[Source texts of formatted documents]

^^^^

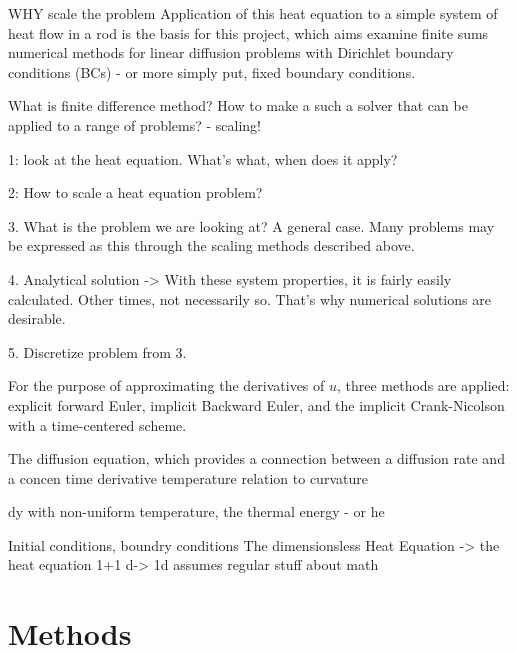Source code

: \documentclass[%
oneside,                 %
final,                   %
10pt]{article}
\begin{document}
WHY scale the problem
Application of this heat equation to a simple system of heat flow in a rod is the basis for this project, which aims examine finite sums numerical methods for linear diffusion problems with Dirichlet boundary conditions (BCs) - or more simply put, fixed boundary conditions. \newline

What is finite difference method? How to make a such a solver that can be applied to a range of problems? - scaling!

 
1: look at the heat equation. What's what, when does it apply? \newline

2: How to scale a heat equation problem? \newline
 
3. What is the problem we are looking at? A general case. Many problems may be expressed as this through the scaling methods described above.  \newline
 
4. Analytical solution -> With these system properties, it is fairly easily calculated. Other times, not necessarily so. That's why numerical solutions are desirable.  \newline

5. Discretize problem from 3. \newline
 

For the purpose of approximating the derivatives of $u$, three methods are applied: explicit forward Euler, implicit Backward Euler, and the implicit Crank-Nicolson with a time-centered scheme.



The diffusion equation, which provides a connection between a diffusion rate and a concen time derivative temperature relation to curvature

dy with non-uniform temperature, the thermal energy - or he


Initial conditions, boundry conditions \newline
The dimensionsless Heat Equation -> the heat equation
1+1 d-> 1d
assumes regular stuff about math


\section{Methods}
\end{document}
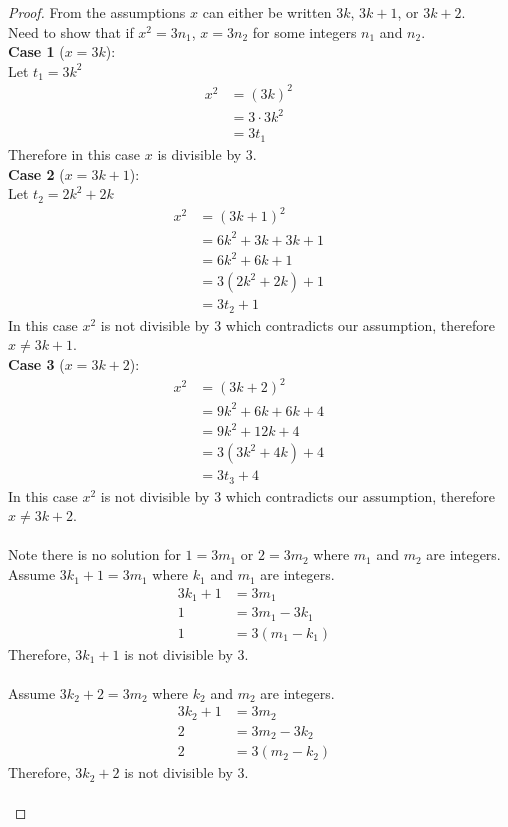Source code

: \begin{proof}
From the assumptions $x$ can either be 
written $3k$, $3k + 1$, or $3k + 2$. \\
Need to show that if $x^2 = 3n_1$, $x = 3n_2$ for 
some integers $n_1$ and $n_2$. \\
\textbf{Case 1} ($x = 3k$): \\
Let $t_1 = 3k^2$
\begin{align*}
x^2 &= {(3k)}^2 && \\
&= 3 \cdot 3k^2 && \\
&= 3 t_1
\end{align*}
Therefore in this case $x$ is divisible by $3$. \\
\textbf{Case 2} ($x = 3k + 1$): \\
Let $t_2 = 2k^2 + 2k$
\begin{align*}
x^2 &= {(3k + 1)}^2 && \\
&= 6k^2 + 3k + 3k + 1 && \\
&= 6k^2 + 6k + 1&& \\
&= 3(2k^2 + 2k) + 1 && \\
&= 3t_2 + 1
\end{align*}
In this case $x^2$ is not divisible by $3$ which contradicts
our assumption, therefore $x \not = 3k + 1$. \\
\textbf{Case 3} ($x = 3k + 2$): \\
\begin{align*}
x^2 &= {(3k + 2)}^2 && \\
&= 9k^2 + 6k + 6k + 4 && \\
&= 9k^2 + 12k + 4 && \\
&= 3(3k^2 + 4k) + 4 && \\
&= 3t_3+ 4 
\end{align*}
In this case $x^2$ is not divisible by $3$ which contradicts
our assumption, therefore $x \not = 3k + 2$. \\ \\

Note there is no solution for $1 = 3m_1$ or $2 = 3m_2$ 
where $m_1$ and $m_2$ are integers. \\
Assume $3k_1 + 1 = 3m_1$ where $k_1$ and $m_1$ are integers. \\
\begin{align*}
3k_1 + 1 &= 3m_1 & \\
1 &= 3m_1 - 3k_1 & \\
1 &= 3(m_1 - k_1) 
\end{align*}
Therefore, $3k_1 + 1$ is not divisible by 3. \\ \\
Assume $3k_2 + 2 = 3m_2$ where $k_2$ and $m_2$ are integers. \\
\begin{align*}
3k_2 + 1 &= 3m_2 & \\
2 &= 3m_2 - 3k_2 & \\
2 &= 3(m_2 - k_2)
\end{align*}
Therefore, $3k_2 + 2$ is not divisible by 3. \\ \\
\end{proof}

^^^^

EXERCISE INSTRUCTIONS: Restate the records in full and word for word, but keep the pictures out.

RESULT FOR THIS TASK:
Source code

: \documentclass[%
oneside,                 %
final,                   %
10pt]{article}
\begin{document}
WHY scale the problem
Application of this heat equation to a simple system of heat flow in a rod is the basis for this project, which aims examine finite sums numerical methods for linear diffusion problems with Dirichlet boundary conditions (BCs) - or more simply put, fixed boundary conditions. \newline

What is finite difference method? How to make a such a solver that can be applied to a range of problems? - scaling!

 
1: look at the heat equation. What's what, when does it apply? \newline

2: How to scale a heat equation problem? \newline
 
3. What is the problem we are looking at? A general case. Many problems may be expressed as this through the scaling methods described above.  \newline
 
4. Analytical solution -> With these system properties, it is fairly easily calculated. Other times, not necessarily so. That's why numerical solutions are desirable.  \newline

5. Discretize problem from 3. \newline
 

For the purpose of approximating the derivatives of $u$, three methods are applied: explicit forward Euler, implicit Backward Euler, and the implicit Crank-Nicolson with a time-centered scheme.



The diffusion equation, which provides a connection between a diffusion rate and a concen time derivative temperature relation to curvature

dy with non-uniform temperature, the thermal energy - or he


Initial conditions, boundry conditions \newline
The dimensionsless Heat Equation -> the heat equation
1+1 d-> 1d
assumes regular stuff about math


\section{Methods}
\end{document}
Source code

: \begin{proof}
From the assumptions $x$ can either be 
written $3k$, $3k + 1$, or $3k + 2$. \\
Need to show that if $x^2 = 3n_1$, $x = 3n_2$ for 
some integers $n_1$ and $n_2$. \\
\textbf{Case 1} ($x = 3k$): \\
Let $t_1 = 3k^2$
\begin{align*}
x^2 &= {(3k)}^2 && \\
&= 3 \cdot 3k^2 && \\
&= 3 t_1
\end{align*}
Therefore in this case $x$ is divisible by $3$. \\
\textbf{Case 2} ($x = 3k + 1$): \\
Let $t_2 = 2k^2 + 2k$
\begin{align*}
x^2 &= {(3k + 1)}^2 && \\
&= 6k^2 + 3k + 3k + 1 && \\
&= 6k^2 + 6k + 1&& \\
&= 3(2k^2 + 2k) + 1 && \\
&= 3t_2 + 1
\end{align*}
In this case $x^2$ is not divisible by $3$ which contradicts
our assumption, therefore $x \not = 3k + 1$. \\
\textbf{Case 3} ($x = 3k + 2$): \\
\begin{align*}
x^2 &= {(3k + 2)}^2 && \\
&= 9k^2 + 6k + 6k + 4 && \\
&= 9k^2 + 12k + 4 && \\
&= 3(3k^2 + 4k) + 4 && \\
&= 3t_3+ 4 
\end{align*}
In this case $x^2$ is not divisible by $3$ which contradicts
our assumption, therefore $x \not = 3k + 2$. \\ \\

Note there is no solution for $1 = 3m_1$ or $2 = 3m_2$ 
where $m_1$ and $m_2$ are integers. \\
Assume $3k_1 + 1 = 3m_1$ where $k_1$ and $m_1$ are integers. \\
\begin{align*}
3k_1 + 1 &= 3m_1 & \\
1 &= 3m_1 - 3k_1 & \\
1 &= 3(m_1 - k_1) 
\end{align*}
Therefore, $3k_1 + 1$ is not divisible by 3. \\ \\
Assume $3k_2 + 2 = 3m_2$ where $k_2$ and $m_2$ are integers. \\
\begin{align*}
3k_2 + 1 &= 3m_2 & \\
2 &= 3m_2 - 3k_2 & \\
2 &= 3(m_2 - k_2)
\end{align*}
Therefore, $3k_2 + 2$ is not divisible by 3. \\ \\
\end{proof}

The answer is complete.